Problem solving, cross selling and quality assurance are identified by a new Forum research as the top three skills customer service representatives must have in order to build customer loyalty, increase sales and lower customer acquisition costs.

Additionally, the report shows that providing customer service has become increasingly complex over the last decade, and identifies the biggest challenges faced by service providers and their managers.

According to Forum, a leader in the field of workplace learning whose clients include more than 130 members of the Fortune 500, the findings reinforce the importance of good service to the bottom line. In a previous research report by Forum, 65 percent of customers surveyed switched providers because they were not treated courteously.
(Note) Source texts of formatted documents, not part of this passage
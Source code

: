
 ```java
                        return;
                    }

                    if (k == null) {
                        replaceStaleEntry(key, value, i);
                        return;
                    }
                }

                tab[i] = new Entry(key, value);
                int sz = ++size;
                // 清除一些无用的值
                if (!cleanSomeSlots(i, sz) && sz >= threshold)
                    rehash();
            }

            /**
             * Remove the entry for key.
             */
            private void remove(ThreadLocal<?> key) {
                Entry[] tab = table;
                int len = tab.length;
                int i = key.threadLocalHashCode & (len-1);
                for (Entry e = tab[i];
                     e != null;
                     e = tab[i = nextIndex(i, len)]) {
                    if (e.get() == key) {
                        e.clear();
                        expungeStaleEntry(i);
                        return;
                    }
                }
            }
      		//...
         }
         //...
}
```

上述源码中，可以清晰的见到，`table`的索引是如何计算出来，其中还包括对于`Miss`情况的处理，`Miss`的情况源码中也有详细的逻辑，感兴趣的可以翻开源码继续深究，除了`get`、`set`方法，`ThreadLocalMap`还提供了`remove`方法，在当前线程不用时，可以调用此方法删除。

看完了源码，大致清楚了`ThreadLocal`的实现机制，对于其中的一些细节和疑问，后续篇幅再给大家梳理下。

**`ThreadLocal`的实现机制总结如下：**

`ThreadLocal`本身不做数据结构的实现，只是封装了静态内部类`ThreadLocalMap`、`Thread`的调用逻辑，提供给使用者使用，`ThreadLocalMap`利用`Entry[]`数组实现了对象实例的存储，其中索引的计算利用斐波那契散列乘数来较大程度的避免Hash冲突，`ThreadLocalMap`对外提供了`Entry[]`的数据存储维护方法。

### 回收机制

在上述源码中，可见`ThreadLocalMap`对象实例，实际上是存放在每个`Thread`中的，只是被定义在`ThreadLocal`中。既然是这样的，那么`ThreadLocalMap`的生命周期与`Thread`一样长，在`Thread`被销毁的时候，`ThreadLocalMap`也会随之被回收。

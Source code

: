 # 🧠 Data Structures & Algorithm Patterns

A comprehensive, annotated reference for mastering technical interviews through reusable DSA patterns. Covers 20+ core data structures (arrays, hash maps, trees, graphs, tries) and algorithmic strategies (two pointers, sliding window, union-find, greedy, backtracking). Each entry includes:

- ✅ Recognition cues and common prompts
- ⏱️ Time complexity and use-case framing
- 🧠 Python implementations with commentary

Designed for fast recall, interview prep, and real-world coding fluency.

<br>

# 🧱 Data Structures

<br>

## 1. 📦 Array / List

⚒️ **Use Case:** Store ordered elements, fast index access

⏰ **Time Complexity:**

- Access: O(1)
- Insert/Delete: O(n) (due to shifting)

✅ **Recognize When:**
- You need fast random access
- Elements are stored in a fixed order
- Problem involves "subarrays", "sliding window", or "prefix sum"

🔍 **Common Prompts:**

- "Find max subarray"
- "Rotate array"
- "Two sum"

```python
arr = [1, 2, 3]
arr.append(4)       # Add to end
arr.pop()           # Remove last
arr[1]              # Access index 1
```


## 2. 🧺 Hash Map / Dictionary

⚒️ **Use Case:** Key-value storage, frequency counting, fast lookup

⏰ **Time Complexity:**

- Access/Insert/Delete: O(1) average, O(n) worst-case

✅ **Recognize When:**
The research study, "Roadmaps for Delivering Winning Service," revealed that companies with the most effective loyalty-inducing customer service equip their representatives with the skills to:

  • Resolve problems: Service representatives are often the first to have contact with a dissatisfied customer or to become aware of a situation that might cause a customer to become dissatisfied. The best customer service representatives see complaints as opportunities, since resolving them to the customer's satisfaction is known to enhance customer loyalty.
  • Cross sell: Service representatives are in an ideal position to propose that the customer purchase additional services or products based on the customer's need. Doing so helps the customer by addressing his stated need or identifying new ones. It also helps the company by increasing sales.
  • Assure quality: Soliciting feedback and following up to ensure that service has been delivered to the customer's satisfaction can have big payoffs in terms of fostering customer loyalty. Doing so can involve both simple and complex behaviours, ranging from routinely asking whether the customer is satisfied to improving delivery processes.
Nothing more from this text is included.